Conocido como chuparrosa, tucusito, ermitaño, picaflor, huitzil (‘espina preciosa’, en náhuatl), el colibrí —que es un ser muy inteligente (tiene el cerebro más grande en el mundo de las aves en proporción a su tamaño corporal)— no puede emitir vocalizaciones pero sí chirridos para comunicarse, construye su nido con el lengüeteo y con su lengua tubular, que es más larga que el pico, chupa la savia de los árboles y el néctar y el polen de las flores con los que se alimenta. A partir de ahí, ¿cómo es ese silencio del colibrí al que se alude en el título de un poema que a su vez da título a este libro? A mi parecer, se trata de un silencio que guarda el secreto al que accede, como leemos en ese poema, «quien se adentra en la mayor espesura», un silencio que custodia un saber crepuscular y postrero: «Pronto sentirás, con mi último aliento, / el silencio del colibrí» (p. 40). El colibrí, por otra parte, simboliza la verdad y el misterio de lo pequeño, de lo que pasa desapercibido, de lo que avanza sin hacer ruido, de lo que nos acompaña en la soledad y el silencio (Tomás Sánchez Santiago escribió acerca de estos motivos un libro muy evocador y recomendable, La belleza de lo pequeño). 

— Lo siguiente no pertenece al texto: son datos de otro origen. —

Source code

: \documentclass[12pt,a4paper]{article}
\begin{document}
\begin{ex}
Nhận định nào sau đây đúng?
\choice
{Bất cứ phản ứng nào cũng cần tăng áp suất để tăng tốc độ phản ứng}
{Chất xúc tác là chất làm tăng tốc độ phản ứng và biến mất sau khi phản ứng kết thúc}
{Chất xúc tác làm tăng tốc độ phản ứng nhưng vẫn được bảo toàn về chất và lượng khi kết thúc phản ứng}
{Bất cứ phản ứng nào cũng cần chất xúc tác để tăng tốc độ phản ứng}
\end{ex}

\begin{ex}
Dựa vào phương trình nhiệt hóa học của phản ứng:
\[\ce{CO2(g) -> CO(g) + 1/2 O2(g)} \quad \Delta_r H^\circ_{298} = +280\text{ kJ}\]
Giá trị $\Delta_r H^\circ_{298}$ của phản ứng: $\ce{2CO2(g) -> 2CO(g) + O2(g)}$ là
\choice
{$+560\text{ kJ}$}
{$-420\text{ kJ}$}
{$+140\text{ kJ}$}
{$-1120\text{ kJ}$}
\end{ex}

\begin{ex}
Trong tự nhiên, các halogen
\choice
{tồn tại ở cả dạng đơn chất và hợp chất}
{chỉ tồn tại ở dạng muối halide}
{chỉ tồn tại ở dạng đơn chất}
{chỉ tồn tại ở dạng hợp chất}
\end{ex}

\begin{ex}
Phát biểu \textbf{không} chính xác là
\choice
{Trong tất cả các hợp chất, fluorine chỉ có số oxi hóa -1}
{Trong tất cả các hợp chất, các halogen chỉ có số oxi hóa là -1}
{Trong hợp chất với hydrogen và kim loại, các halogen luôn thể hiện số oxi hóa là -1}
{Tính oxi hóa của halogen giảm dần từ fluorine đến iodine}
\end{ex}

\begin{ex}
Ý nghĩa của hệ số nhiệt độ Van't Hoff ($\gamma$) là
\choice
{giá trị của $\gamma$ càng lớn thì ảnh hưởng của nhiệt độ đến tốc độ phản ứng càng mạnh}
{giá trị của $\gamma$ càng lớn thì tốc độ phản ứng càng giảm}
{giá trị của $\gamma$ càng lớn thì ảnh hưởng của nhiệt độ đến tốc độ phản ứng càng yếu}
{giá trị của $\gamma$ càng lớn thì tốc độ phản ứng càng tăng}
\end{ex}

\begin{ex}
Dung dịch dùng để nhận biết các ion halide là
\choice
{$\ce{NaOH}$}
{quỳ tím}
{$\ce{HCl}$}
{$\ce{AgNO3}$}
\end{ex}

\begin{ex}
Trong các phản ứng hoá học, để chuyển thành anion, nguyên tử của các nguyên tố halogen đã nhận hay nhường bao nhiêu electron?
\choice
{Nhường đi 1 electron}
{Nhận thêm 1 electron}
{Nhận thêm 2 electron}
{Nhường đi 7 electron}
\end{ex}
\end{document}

Lo he expresado en otras ocasiones. Si queremos describir la relación que Ricardo Díez mantiene con la poesía, no cabe hablar de un capricho o una moda pasajera sino, más bien, de una práctica constante, meditada y prolongada en el tiempo, un trato asumido con rigor y seriedad dado que él sabe lo mucho que se juega en cada palabra. Y así ha sucedido desde el inicio de una trayectoria que he tenido la fortuna de seguir de cerca y que se ha caracterizado, insisto, por el deseo constante de interpelar al lector, al que se ha dirigido como un compañero de viaje en la travesía escabrosa de la vida y a quien no deja de plantear cuestiones que apelan a los motivos esenciales de la vida, preguntas que demandan respuestas necesarias. Se trata de ejercer la opción del movimiento continuo que supone la celebración de la vida como viaje, a sabiendas de que el saber más certero es siempre un saber incierto, un proceso en construcción, un deambular, un caminar sin una ruta previamente trazada, y esto, como digo, es un motivo recurrente a lo largo de todos sus libros. 

En este sentido, y porque he sido testigo muy próximo de cómo ha ido desarrollándose su trabajo con las palabras a lo largo de todos estos años, me gustaría dar prueba del compromiso con el que Ricardo Díez ha encarado su labor escritural, del trabajo de construcción arquitectónica con el que ha afrontado este libro, un volumen que contiene algunos poemas memorables —«Ayer un limonero», «Lindes», «Silbares», «No cazarás vampiros»— en el que nada ha quedado al azar y todo es resultado de una elección deliberada, del respeto y la consideración —en fin— que este hombre siente por la escritura poética.